Claim Your Space

After my divorce, and before my second marriage, I was dating. For years, I was dating. I was in my thirties and in Chapel Hill, and I was dating. Perhaps it is more accurate to say I was going out with men, falling—sometimes more, sometimes less—and enduring breakups, and some of these were easier to bear than others.

I forged one of these relationships long-distance. I met him contra dancing. Because he lived four hours from me, I banked on this fact to assure myself that whatever breakup we might one day face would be made easier because of the great chunk of North Carolina interstate between us. I fell hard for him—his deep laugh, his tenderness, his smooth, olive skin—so much so that after the last time he left my house—just after a beach trip, at the start of which I knew the end was looming but I didn’t want to let him go—I cried for weeks. Weeks that felt like months. And even though we had broken up because he had hoped to change me and I wasn’t changing (or perhaps we had hoped to change each other), none of that meant we didn’t still care deeply for each other, or at least that I didn’t still care deeply for him.

Six months passed, and I was still smarting from the breakup. In the contra dance community where I lived, there was a sweep of dance weekends that many dancers went to, and whether or not you went to those weekends, you knew exactly when they were: Gypsy Meltdown (March), Spring Dance Romance (April), Lake Eden Arts Festival (May), and Summer Soirée (June). And if you were a rabid dancer, as I was, then you marked the dates faithfully on your calendar and you did not miss a single one. But that year, for me, was different. 

The former boyfriend lived in one of these dance weekend locations. In fact, we had gone to this weekend together the last time it had been held. My foot had been injured then—I could walk but not dance—so he had given up dancing, too, and had spent the weekend strolling with me to all the artist booths and listening to music, and at some point during that Saturday evening we had lain on the grassy ground in the middle of the hustle and bustle and thrown a blanket over our entire bodies, including over our heads, and pretended we were invisible to the world. We had giggled as if we were both five years old. 

That blanket, that evening, those giggles were what were going through my head when Dean Snipes asked if I was going to attend that particular dance weekend again, which was coming right up.

I knew Dean because we were both regular dancers at the Vintage, a weekly Tuesday night dance in Winston-Salem, suited for rabid dancers like me and Dean: I drove an hour and a half from Chapel Hill just to dance there for two hours, and Dean drove an hour and a half from Charlotte. In fact it was during a break at the Vintage that Dean had asked whether I was attending the upcoming dance weekend. The expectation was that I would.

Dean was not just a fabulous dancer but a great caller, too. He had a wonderful Southern drawl and a voice that could boom across the heads of dancers and make you look up. It’s the exact kind of voice needed to correct a wayward dancer going in the wrong direction.

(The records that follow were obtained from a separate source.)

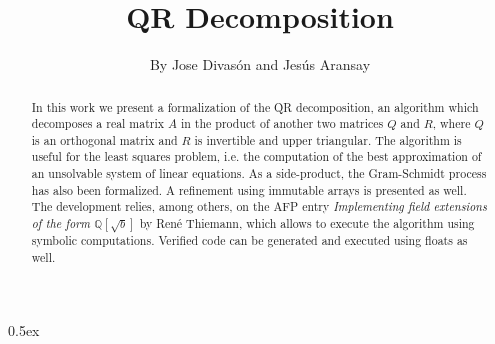 \documentclass[11pt,a4paper]{article}
\begin{document}
\title{QR Decomposition}
\author{By Jose Divas\'on and Jes\'us Aransay}
\maketitle


\begin{abstract}
In this work we present a formalization of the QR decomposition, an algorithm which decomposes
a real matrix $A$ in the product of another two matrices $Q$ and $R$, where $Q$ is an orthogonal matrix
and $R$ is invertible and upper triangular. The algorithm is useful for the least squares problem, 
i.e. the computation of the best approximation of an unsolvable system of linear equations. 
As a side-product, the Gram-Schmidt process has also been formalized. A refinement using immutable arrays is presented as well. 
The development relies, among others, on the AFP entry \emph{Implementing field extensions of the form $\mathbb{Q}[\sqrt{b}]$} by Ren\'e Thiemann,
which allows to execute the algorithm using symbolic computations. Verified code can be generated and executed using floats as well.

\end{abstract}

\tableofcontents

\parindent 0pt\parskip 0.5ex



%
%
\end{document}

To his question about whether I was attending the dance weekend, I must have said, “I can’t,” and then explained that my former boyfriend lived there and would probably attend.

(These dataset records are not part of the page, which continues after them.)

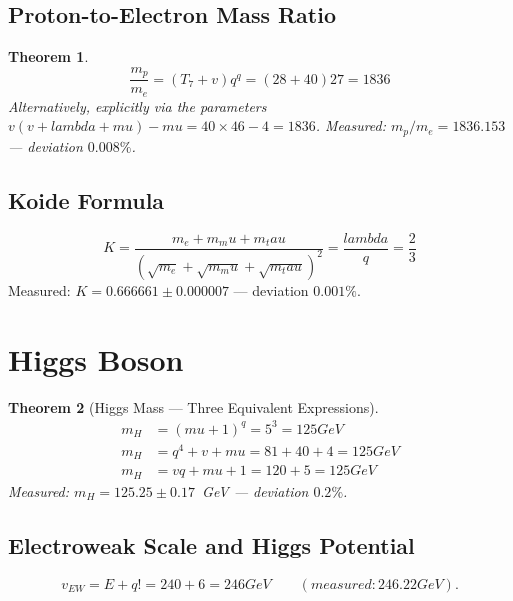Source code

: \documentclass[12pt,a4paper]{article}
\def\mathrm#1{#1}%
\def\text#1{#1}%
\def\lambda{lambda}%
\def\mu{mu}%
\def\tau{tau}%
\def\cdot{ }%
\newtheorem{theorem}{Theorem}[section]
\theoremstyle{definition}
\newcommand{\vEW}{v_{\mathrm{EW}}}
\begin{document}
\subsection{Proton-to-Electron Mass Ratio}

\begin{theorem}
\begin{equation}
\boxed{\frac{m_p}{m_e} = (T_7 + v) \cdot q^q = (28+40)\cdot 27 = 1836}
\label{eq:proton-electron}
\end{equation}
Alternatively, explicitly via the parameters $v(v+\lambda+\mu)-\mu = 40\times 46 - 4 = 1836$.
Measured: $m_p/m_e = 1836.153$ --- deviation $0.008\%$.
\end{theorem}


\subsection{Koide Formula}

\begin{equation}
K = \frac{m_e+m_\mu+m_\tau}
{(\sqrt{m_e}+\sqrt{m_\mu}+\sqrt{m_\tau})^2}
= \frac{\lambda}{q} = \frac{2}{3}
\end{equation}
Measured: $K=0.666661\pm 0.000007$ --- deviation $0.001\%$.


\section{Higgs Boson}
\label{sec:higgs}

\begin{theorem}[Higgs Mass --- Three Equivalent Expressions]
\begin{align}
m_H &= (\mu+1)^q = 5^3 = 125\text{ GeV} \label{eq:higgs1}\\
m_H &= q^4+v+\mu = 81+40+4 = 125\text{ GeV} \label{eq:higgs2}\\
m_H &= vq+\mu+1 = 120+5 = 125\text{ GeV} \label{eq:higgs3}
\end{align}
Measured: $m_H = 125.25\pm 0.17$~GeV --- deviation $0.2\%$.
\end{theorem}

\subsection{Electroweak Scale and Higgs Potential}

\begin{equation}
\vEW = E+q! = 240+6 = 246\text{ GeV}
\qquad(\text{measured: }246.22\text{ GeV}).
\end{equation}
\end{document}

Dean didn’t bat an eye. He looked right at me. And with his booming voice, he said, “Claim your space!” 

I did then what beginning dancers do: I fumbled. I tried to keep moving in the direction I was aiming for, and I mostly did until I figured out how to make the correction, how to execute the right move. In other words, I showed up at that dance weekend. Not for the entire thing, just for all of Saturday, and I made a friend go along with me and stick by my side the whole time. What I did not know then, but what I understood later, was that I was only beginning to learn how to claim my space, and that it would become harder but necessary if I wanted to forge ahead. And I wanted to. I was determined to.

A year or two later, when a different contra dancing man and I broke up just before that exact same dance weekend, I packed up my car solo, and I drove the four hours to it alone. I set up my tent. I slept curled in my sleeping bag in the cold. I danced. I won’t say that it wasn’t at least part-misery—the ex attended, too, and he started dating someone else that weekend. I saw them everywhere I went. I didn’t want him back; I just wanted my weekend world without him in it. But since I could not have that, I chose what I could. 

On the last morning of that weekend, there was going to be an hour or two of waltzing to live music in the biggest dance hall. I got there early, while the band was warming up, and I put on my dance shoes. My ex showed up early, too. But so did one of the best waltzers—tall, handsome, muscular. He took me by the hand and twirled me, and we had the huge wooden floor to ourselves. We danced for several songs while the band practiced some of my favorite, crescendoing tunes. While we could, he and I claimed every single inch of space, and the music, the light, the wideness of the hall made me forget, in those moments, the sadness, the disappointment, the very difficulty of it all.